On a longtemps fait de Góngora l'initiateur en Espagne d'un style poétique, le cultisme – ou cultéranisme, ainsi que l'intitulèrent par dérision ses détracteurs qui faisaient rimer le mot avec luthéranisme : hérésie littéraire donc, discours emphatique auquel on opposait le conceptisme d'un Quevedo, recherche piquante de la pensée sous une forme plus sobre, plus fidèle aussi à la poésie du xvie siècle, celle de Garcilaso de la Vega et Fray Luis de León. La critique actuelle tend heureusement à revenir sur ces oppositions trop sommaires où il faut voir bien plutôt des divergences d'écoles, des conflits de personnes, qu'une véritable dichotomie dans l'histoire de la poésie espagnole du Siècle d'or. Il n'en reste pas moins que le style propre de Góngora – que l'on affubla de la dénomination péjorative de « gongorisme » – manifeste des caractères bien particuliers qui le distinguent nettement de la poésie pratiquée par ses contemporains.

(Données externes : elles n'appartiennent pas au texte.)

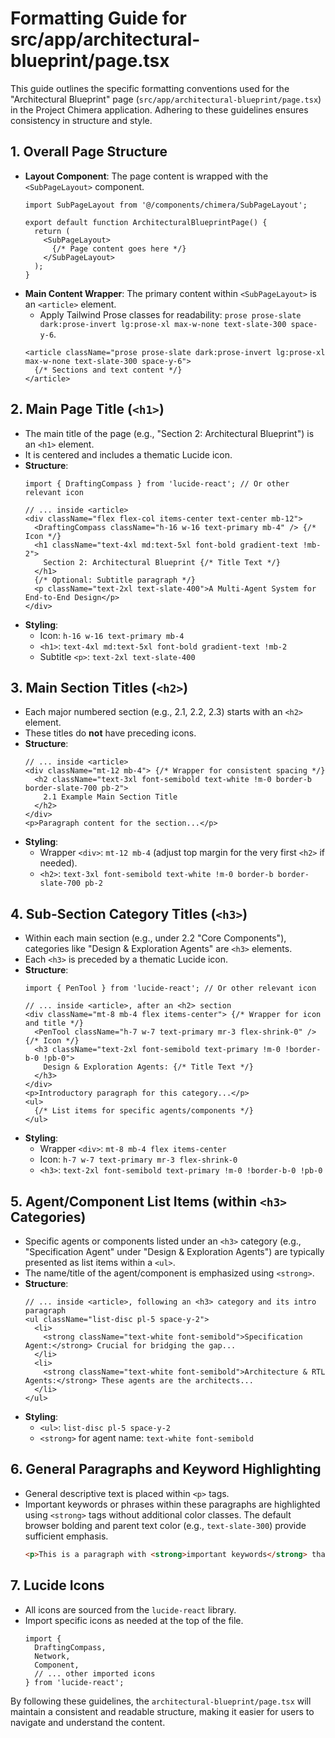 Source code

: 
# Formatting Guide for src/app/architectural-blueprint/page.tsx

This guide outlines the specific formatting conventions used for the "Architectural Blueprint" page (`src/app/architectural-blueprint/page.tsx`) in the Project Chimera application. Adhering to these guidelines ensures consistency in structure and style.

## 1. Overall Page Structure

*   **Layout Component**: The page content is wrapped with the `<SubPageLayout>` component.
    ```tsx
    import SubPageLayout from '@/components/chimera/SubPageLayout';

    export default function ArchitecturalBlueprintPage() {
      return (
        <SubPageLayout>
          {/* Page content goes here */}
        </SubPageLayout>
      );
    }
    ```
*   **Main Content Wrapper**: The primary content within `<SubPageLayout>` is an `<article>` element.
    *   Apply Tailwind Prose classes for readability: `prose prose-slate dark:prose-invert lg:prose-xl max-w-none text-slate-300 space-y-6`.
    ```tsx
    <article className="prose prose-slate dark:prose-invert lg:prose-xl max-w-none text-slate-300 space-y-6">
      {/* Sections and text content */}
    </article>
    ```

## 2. Main Page Title (`<h1>`)

*   The main title of the page (e.g., "Section 2: Architectural Blueprint") is an `<h1>` element.
*   It is centered and includes a thematic Lucide icon.
*   **Structure**:
    ```tsx
    import { DraftingCompass } from 'lucide-react'; // Or other relevant icon

    // ... inside <article>
    <div className="flex flex-col items-center text-center mb-12">
      <DraftingCompass className="h-16 w-16 text-primary mb-4" /> {/* Icon */}
      <h1 className="text-4xl md:text-5xl font-bold gradient-text !mb-2">
        Section 2: Architectural Blueprint {/* Title Text */}
      </h1>
      {/* Optional: Subtitle paragraph */}
      <p className="text-2xl text-slate-400">A Multi-Agent System for End-to-End Design</p>
    </div>
    ```
*   **Styling**:
    *   Icon: `h-16 w-16 text-primary mb-4`
    *   `<h1>`: `text-4xl md:text-5xl font-bold gradient-text !mb-2`
    *   Subtitle `<p>`: `text-2xl text-slate-400`

## 3. Main Section Titles (`<h2>`)

*   Each major numbered section (e.g., 2.1, 2.2, 2.3) starts with an `<h2>` element.
*   These titles do **not** have preceding icons.
*   **Structure**:
    ```tsx
    // ... inside <article>
    <div className="mt-12 mb-4"> {/* Wrapper for consistent spacing */}
      <h2 className="text-3xl font-semibold text-white !m-0 border-b border-slate-700 pb-2">
        2.1 Example Main Section Title
      </h2>
    </div>
    <p>Paragraph content for the section...</p>
    ```
*   **Styling**:
    *   Wrapper `<div>`: `mt-12 mb-4` (adjust top margin for the very first `<h2>` if needed).
    *   `<h2>`: `text-3xl font-semibold text-white !m-0 border-b border-slate-700 pb-2`

## 4. Sub-Section Category Titles (`<h3>`)

*   Within each main section (e.g., under 2.2 "Core Components"), categories like "Design & Exploration Agents" are `<h3>` elements.
*   Each `<h3>` is preceded by a thematic Lucide icon.
*   **Structure**:
    ```tsx
    import { PenTool } from 'lucide-react'; // Or other relevant icon

    // ... inside <article>, after an <h2> section
    <div className="mt-8 mb-4 flex items-center"> {/* Wrapper for icon and title */}
      <PenTool className="h-7 w-7 text-primary mr-3 flex-shrink-0" /> {/* Icon */}
      <h3 className="text-2xl font-semibold text-primary !m-0 !border-b-0 !pb-0">
        Design & Exploration Agents: {/* Title Text */}
      </h3>
    </div>
    <p>Introductory paragraph for this category...</p>
    <ul>
      {/* List items for specific agents/components */}
    </ul>
    ```
*   **Styling**:
    *   Wrapper `<div>`: `mt-8 mb-4 flex items-center`
    *   Icon: `h-7 w-7 text-primary mr-3 flex-shrink-0`
    *   `<h3>`: `text-2xl font-semibold text-primary !m-0 !border-b-0 !pb-0`

## 5. Agent/Component List Items (within `<h3>` Categories)

*   Specific agents or components listed under an `<h3>` category (e.g., "Specification Agent" under "Design & Exploration Agents") are typically presented as list items within a `<ul>`.
*   The name/title of the agent/component is emphasized using `<strong>`.
*   **Structure**:
    ```tsx
    // ... inside <article>, following an <h3> category and its intro paragraph
    <ul className="list-disc pl-5 space-y-2">
      <li>
        <strong className="text-white font-semibold">Specification Agent:</strong> Crucial for bridging the gap...
      </li>
      <li>
        <strong className="text-white font-semibold">Architecture & RTL Agents:</strong> These agents are the architects...
      </li>
    </ul>
    ```
*   **Styling**:
    *   `<ul>`: `list-disc pl-5 space-y-2`
    *   `<strong>` for agent name: `text-white font-semibold`

## 6. General Paragraphs and Keyword Highlighting

*   General descriptive text is placed within `<p>` tags.
*   Important keywords or phrases within these paragraphs are highlighted using `<strong>` tags without additional color classes. The default browser bolding and parent text color (e.g., `text-slate-300`) provide sufficient emphasis.
    ```html
    <p>This is a paragraph with <strong>important keywords</strong> that need emphasis. The system uses <strong>RAG</strong> and <strong>CAG</strong>.</p>
    ```

## 7. Lucide Icons

*   All icons are sourced from the `lucide-react` library.
*   Import specific icons as needed at the top of the file.
    ```tsx
    import {
      DraftingCompass,
      Network,
      Component,
      // ... other imported icons
    } from 'lucide-react';
    ```

By following these guidelines, the `architectural-blueprint/page.tsx` will maintain a consistent and readable structure, making it easier for users to navigate and understand the content.
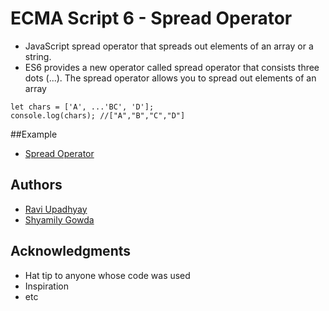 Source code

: # ECMA Script 6 - Spread Operator
* JavaScript spread operator that spreads out elements of an array or a string.
* ES6 provides a new operator called spread operator that consists three dots (...). The spread operator allows you to spread out elements of an array 

```
let chars = ['A', ...'BC', 'D'];
console.log(chars); //["A","B","C","D"]
```

##Example 
* [Spread Operator](https://codepen.io/shyamily-gowda/pen/vrwjqP)

## Authors

* [Ravi Upadhyay](https://github.com/Ravi-Upadhyay)
* [Shyamily Gowda](https://github.com/shyamily-gowda)

## Acknowledgments

* Hat tip to anyone whose code was used
* Inspiration
* etc


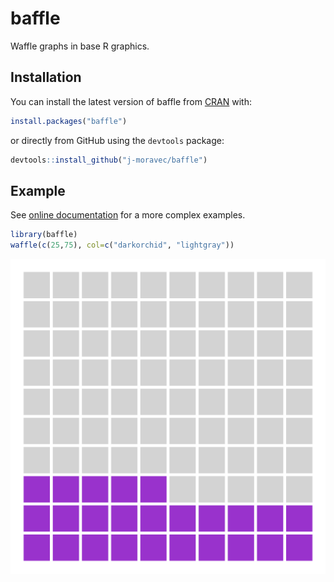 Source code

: # baffle
Waffle graphs in base R graphics.

## Installation

You can install the latest version of baffle from [CRAN](https://CRAN.R-project.org) with:

```r
install.packages("baffle")
```

or directly from GitHub using the `devtools` package:
```r
devtools::install_github("j-moravec/baffle")
```

## Example

See [online documentation](https://j-moravec.github.io/baffle/) for a more complex examples.

```r
library(baffle)
waffle(c(25,75), col=c("darkorchid", "lightgray"))
```

![](man/figures/waffle.svg)
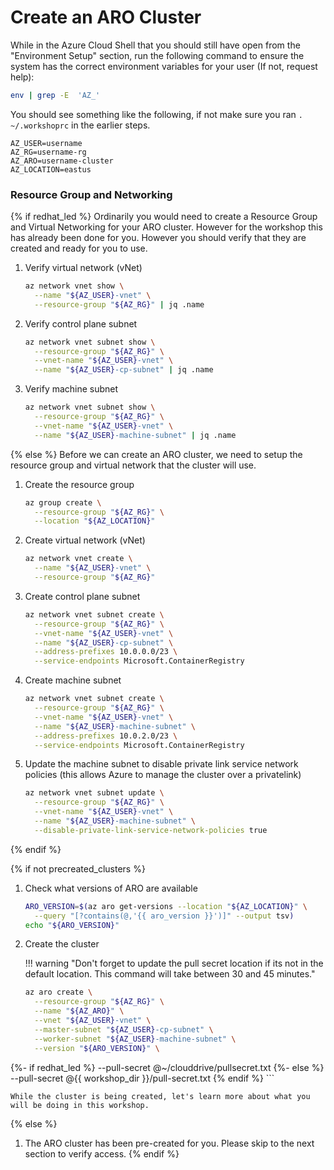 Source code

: # Create an ARO Cluster

While in the Azure Cloud Shell that you should still have open from the "Environment Setup" section, run the following command to ensure the system has the correct environment variables for your user (If not, request help):

```bash
env | grep -E  'AZ_'
```

You should see something like the following, if not make sure you ran `. ~/.workshoprc` in the earlier steps.

```{.text .no-copy}
AZ_USER=username
AZ_RG=username-rg
AZ_ARO=username-cluster
AZ_LOCATION=eastus
```

### Resource Group and Networking

{% if redhat_led %}
Ordinarily you would need to create a Resource Group and Virtual Networking for your ARO cluster.  However for the workshop this has already been done for you. However you should verify that they are created and ready for you to use.

1. Verify virtual network (vNet)

    ```bash
    az network vnet show \
      --name "${AZ_USER}-vnet" \
      --resource-group "${AZ_RG}" | jq .name
    ```

2. Verify control plane subnet

    ```bash
    az network vnet subnet show \
      --resource-group "${AZ_RG}" \
      --vnet-name "${AZ_USER}-vnet" \
      --name "${AZ_USER}-cp-subnet" | jq .name
    ```

3. Verify machine subnet

    ```bash
    az network vnet subnet show \
      --resource-group "${AZ_RG}" \
      --vnet-name "${AZ_USER}-vnet" \
      --name "${AZ_USER}-machine-subnet" | jq .name
    ```

{% else %}
Before we can create an ARO cluster, we need to setup the resource group and virtual network that the cluster will use.

1. Create the resource group

    ```bash
    az group create \
      --resource-group "${AZ_RG}" \
      --location "${AZ_LOCATION}"
    ```

1. Create virtual network (vNet)

    ```bash
    az network vnet create \
      --name "${AZ_USER}-vnet" \
      --resource-group "${AZ_RG}"
    ```

2. Create control plane subnet

    ```bash
    az network vnet subnet create \
      --resource-group "${AZ_RG}" \
      --vnet-name "${AZ_USER}-vnet" \
      --name "${AZ_USER}-cp-subnet" \
      --address-prefixes 10.0.0.0/23 \
      --service-endpoints Microsoft.ContainerRegistry
    ```

3. Create machine subnet

    ```bash
    az network vnet subnet create \
      --resource-group "${AZ_RG}" \
      --vnet-name "${AZ_USER}-vnet" \
      --name "${AZ_USER}-machine-subnet" \
      --address-prefixes 10.0.2.0/23 \
      --service-endpoints Microsoft.ContainerRegistry
    ```

1. Update the machine subnet to disable private link service network policies (this allows Azure to manage the cluster over a privatelink)

    ```bash
    az network vnet subnet update \
      --resource-group "${AZ_RG}" \
      --vnet-name "${AZ_USER}-vnet" \
      --name "${AZ_USER}-machine-subnet" \
      --disable-private-link-service-network-policies true
    ```
{% endif %}


{% if not precreated_clusters %}

1. Check what versions of ARO are available

    ```bash
    ARO_VERSION=$(az aro get-versions --location "${AZ_LOCATION}" \
      --query "[?contains(@,'{{ aro_version }}')]" --output tsv)
    echo "${ARO_VERSION}"
    ```


6. Create the cluster

    !!! warning "Don't forget to update the pull secret location if its not in the default location. This command will take between 30 and 45 minutes."

    ```bash
    az aro create \
      --resource-group "${AZ_RG}" \
      --name "${AZ_ARO}" \
      --vnet "${AZ_USER}-vnet" \
      --master-subnet "${AZ_USER}-cp-subnet" \
      --worker-subnet "${AZ_USER}-machine-subnet" \
      --version "${ARO_VERSION}" \
{%- if redhat_led %}
      --pull-secret @~/clouddrive/pullsecret.txt
{%- else %}
      --pull-secret @{{ workshop_dir }}/pull-secret.txt
{% endif %}
    ```

    While the cluster is being created, let's learn more about what you will be doing in this workshop.
{% else %}

1. The ARO cluster has been pre-created for you.  Please skip to the next section to verify access.
{% endif %}
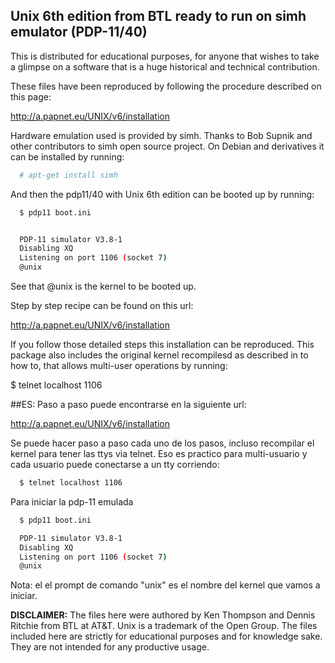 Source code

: ## Unix 6th edition from BTL ready to run on simh emulator (PDP-11/40)

This is distributed for educational purposes, for anyone that wishes to take a glimpse on a 
software that is a huge historical and technical contribution.

These files have been reproduced by following the procedure described on this page:
 
http://a.papnet.eu/UNIX/v6/installation

Hardware emulation used is provided by simh. Thanks to Bob Supnik and other contributors to simh open
source project.
On Debian and derivatives it can be installed by running:

```bash
  # apt-get install simh
```

And then the pdp11/40 with Unix 6th edition can be booted up by running:
```bash
  $ pdp11 boot.ini


  PDP-11 simulator V3.8-1
  Disabling XQ
  Listening on port 1106 (socket 7)
  @unix
```

See that @unix is the kernel to be booted up.


Step by step recipe can be found on this url:

http://a.papnet.eu/UNIX/v6/installation

If you follow those detailed steps this installation can be reproduced.
This package also includes the original kernel recompilesd as described in to how to,
that allows multi-user operations by running:
  
  $ telnet localhost 1106



##ES: Paso a paso puede encontrarse en la siguiente url:

http://a.papnet.eu/UNIX/v6/installation

Se puede hacer paso a paso cada uno de los pasos, incluso recompilar el kernel para tener las ttys
via telnet.
Eso es practico para multi-usuario y cada usuario puede conectarse a un tty corriendo:

```bash
  $ telnet localhost 1106
```

Para iniciar la pdp-11 emulada 
```bash
  $ pdp11 boot.ini

  PDP-11 simulator V3.8-1
  Disabling XQ
  Listening on port 1106 (socket 7)
  @unix
```

Nota: el el prompt de comando "unix" es el nombre del kernel que vamos a iniciar.

**DISCLAIMER:** The files here were authored by Ken Thompson and Dennis Ritchie from BTL at AT&T.
Unix is a trademark of the Open Group.
The files included here are strictly for educational purposes and for knowledge sake. They are
not intended for any productive usage.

Influencé à ses débuts par la tradition pétrarquisante, si vivace en Espagne au xvie siècle, Góngora est plus sensible encore à la veine maniériste du Tasse et de Iacopo Sannazaro, dont ses grands poèmes et ses sonnets portent la marque. On retrouve chez lui le même amour de l'hyperbole, le culte de la périphrase, de l'allusion mythologique, de l'énumération. La syntaxe, sacrifiant la clarté immédiate de la phrase à la composition architecturale mouvementée, est riche d'oppositions rhétoriques et de contrastes expressifs. Mais ces éléments, que l'on retrouve portés jusqu'à l'outrance chez le poète italien Giambattista Marini, contemporain de Góngora, sont soumis chez l'Espagnol à une étonnante exigence musicale dont toute traduction, si élaborée soit-elle, restitue assez mal la mélodie et les harmoniques. Allitérations, onomatopées, proparoxytons abondent, emportés dans un tourbillon généreux mais toujours gouverné, témoignage éclatant du «   baroque » en Espagne.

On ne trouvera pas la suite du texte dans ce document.